After spending eight weeks at the treatment center, where she was "flooded with exposures" through ERP, she washed her hands of her major obsessive-compulsive symptoms.
Grayson explains that while coverage varies according to insurance carrier and plan, his patient's struggle is "fairly common" and each new patient has to "go through a battle" and "may or may not be successful getting out of network treatment."
Tom Corboy, Director of the OCD Center of Los Angeles, said he has seen the same problem out on the West coast, despite the passing of California Assembly Bill 88 in July of 2000. The bill, or parity law, mandates severe mental illness be treated "under the same terms and conditions applied to other medical conditions"
While he admits the majority of his patients "have no problem being reimbursed," he explains the legislation contains a "loophole that allows managed care organizations to insist that clients seek treatment providers who are on their panel." Corboy, a behavioral therapist, explains this restriction is significant, as the number of cognitive behavioral therapists in the country is limited, and fewer still that serve on HMO panels.
Corboy predicts insurance carriers, concerned with maximizing profit, will continue to find excuses not to cover payment.
So what will the future hold for the 2.5% of the population afflicted with Obsessive-Compulsive Disorder?
President Bush shares Corboy's concerns, and spoke publicly in April of 2000 about the discrepancy in the treatment of the physically and the mentally ill. He said he would like to see changes made to the current system, and intends to accomplish that end through legislation that has not yet been defined.
At the research level, Foa said cognitive behavioral therapy is working for patients. However, she said strides could be made to encourage patients that are still too intimidated to confront their worst fears through therapy.

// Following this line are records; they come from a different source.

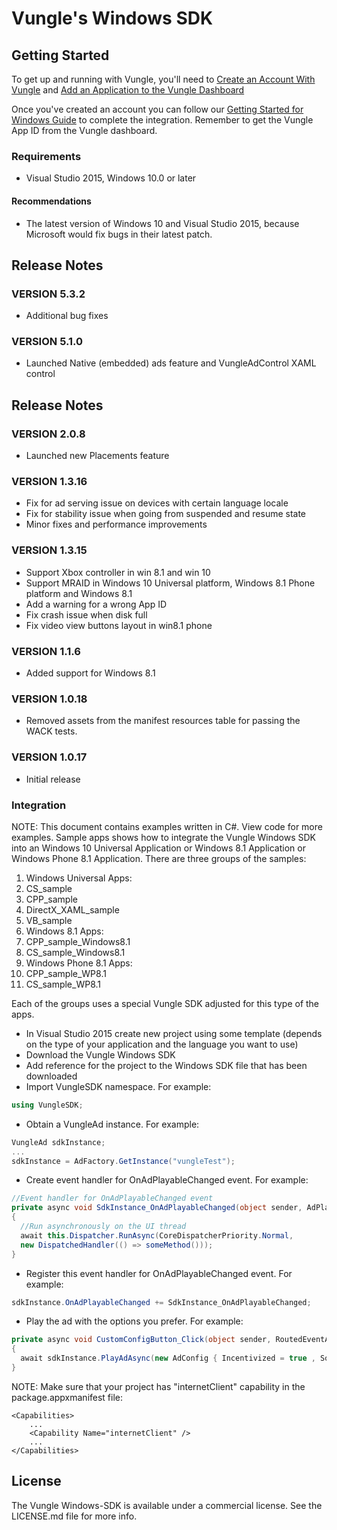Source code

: # Vungle's Windows SDK

## Getting Started
To get up and running with Vungle, you'll need to [Create an Account With Vungle](https://v.vungle.com/dashboard) and [Add an Application to the Vungle Dashboard](https://support.vungle.com/hc/en-us/articles/210468678)

Once you've created an account you can follow our [Getting Started for Windows Guide](https://support.vungle.com/hc/en-us/articles/211339368-Get-started-with-Vungle-Windows-SDK) to complete the integration. Remember to get the Vungle App ID from the Vungle dashboard.

### Requirements
* Visual Studio 2015, Windows 10.0 or later
#### Recommendations
* The latest version of Windows 10 and Visual Studio 2015, because Microsoft would fix bugs in their latest patch.

## Release Notes

### VERSION 5.3.2
* Additional bug fixes

### VERSION 5.1.0
* Launched Native (embedded) ads feature and VungleAdControl XAML control

## Release Notes
### VERSION 2.0.8
* Launched new Placements feature

### VERSION 1.3.16
* Fix for ad serving issue on devices with certain language locale
* Fix for stability issue when going from suspended and resume state
* Minor fixes and performance improvements

### VERSION 1.3.15
*	Support Xbox controller in win 8.1 and win 10
*	Support MRAID in Windows 10 Universal platform, Windows 8.1 Phone platform and Windows 8.1
*	Add a warning for a wrong App ID 
*	Fix crash issue when disk full
*	Fix video view buttons layout in win8.1 phone

### VERSION 1.1.6
* Added support for Windows 8.1

### VERSION 1.0.18
* Removed assets from the manifest resources table for passing the WACK tests.

### VERSION 1.0.17
* Initial release

### Integration
NOTE: This document contains examples written in C#. View code for more examples. Sample apps shows how to integrate the Vungle Windows SDK into an Windows 10 Universal Application or Windows 8.1 Application or Windows Phone 8.1 Application. There are three groups of the samples:  

1. Windows Universal Apps:
  1. CS_sample
  2. CPP_sample
  3. DirectX_XAML_sample
  4. VB_sample
2. Windows 8.1 Apps:
  1. CPP_sample_Windows8.1
  2. CS_sample_Windows8.1
3. Windows Phone 8.1 Apps:
  1. CPP_sample_WP8.1
  2. CS_sample_WP8.1  

Each of the groups uses a special Vungle SDK adjusted for this type of the apps.

- In Visual Studio 2015 create new project using some template (depends on the type of your application and the language
you want to use)
- Download the Vungle Windows SDK
- Add reference for the project to the Windows SDK file that has been downloaded
- Import VungleSDK namespace. For example:
```c#
using VungleSDK;
```
- Obtain a VungleAd instance. For example:
```c#
VungleAd sdkInstance;
...
sdkInstance = AdFactory.GetInstance("vungleTest");
```
- Create event handler for OnAdPlayableChanged event. For example:
```c#
//Event handler for OnAdPlayableChanged event
private async void SdkInstance_OnAdPlayableChanged(object sender, AdPlayableEventArgs e)
{
  //Run asynchronously on the UI thread
  await this.Dispatcher.RunAsync(CoreDispatcherPriority.Normal,
  new DispatchedHandler(() => someMethod()));
}
```
- Register this event handler for OnAdPlayableChanged event. For example:
```c#
sdkInstance.OnAdPlayableChanged += SdkInstance_OnAdPlayableChanged;
```
- Play the ad with the options you prefer. For example:
```c#
private async void CustomConfigButton_Click(object sender, RoutedEventArgs e)
{
  await sdkInstance.PlayAdAsync(new AdConfig { Incentivized = true , SoundEnabled = false});
}
```

NOTE: Make sure that your project has "internetClient" capability in the package.appxmanifest file:
```
<Capabilities>
    ...
    <Capability Name="internetClient" />
    ...
</Capabilities>
```
## License
The Vungle Windows-SDK is available under a commercial license. See the LICENSE.md file for more info.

Finally, Grayson's patient, a graduate of the cognitive behavioral school, concedes from experience that confronting one's fears is key to an individual's recovery. But, she maintains, on a larger scale, if change is to come about for obsessive-compulsives, more patients need to approach their insurance carrier with demands for adequate treatment. "It seems like everybody's afraid to do anything about it." she said.
*patient names were kept confidential at their request.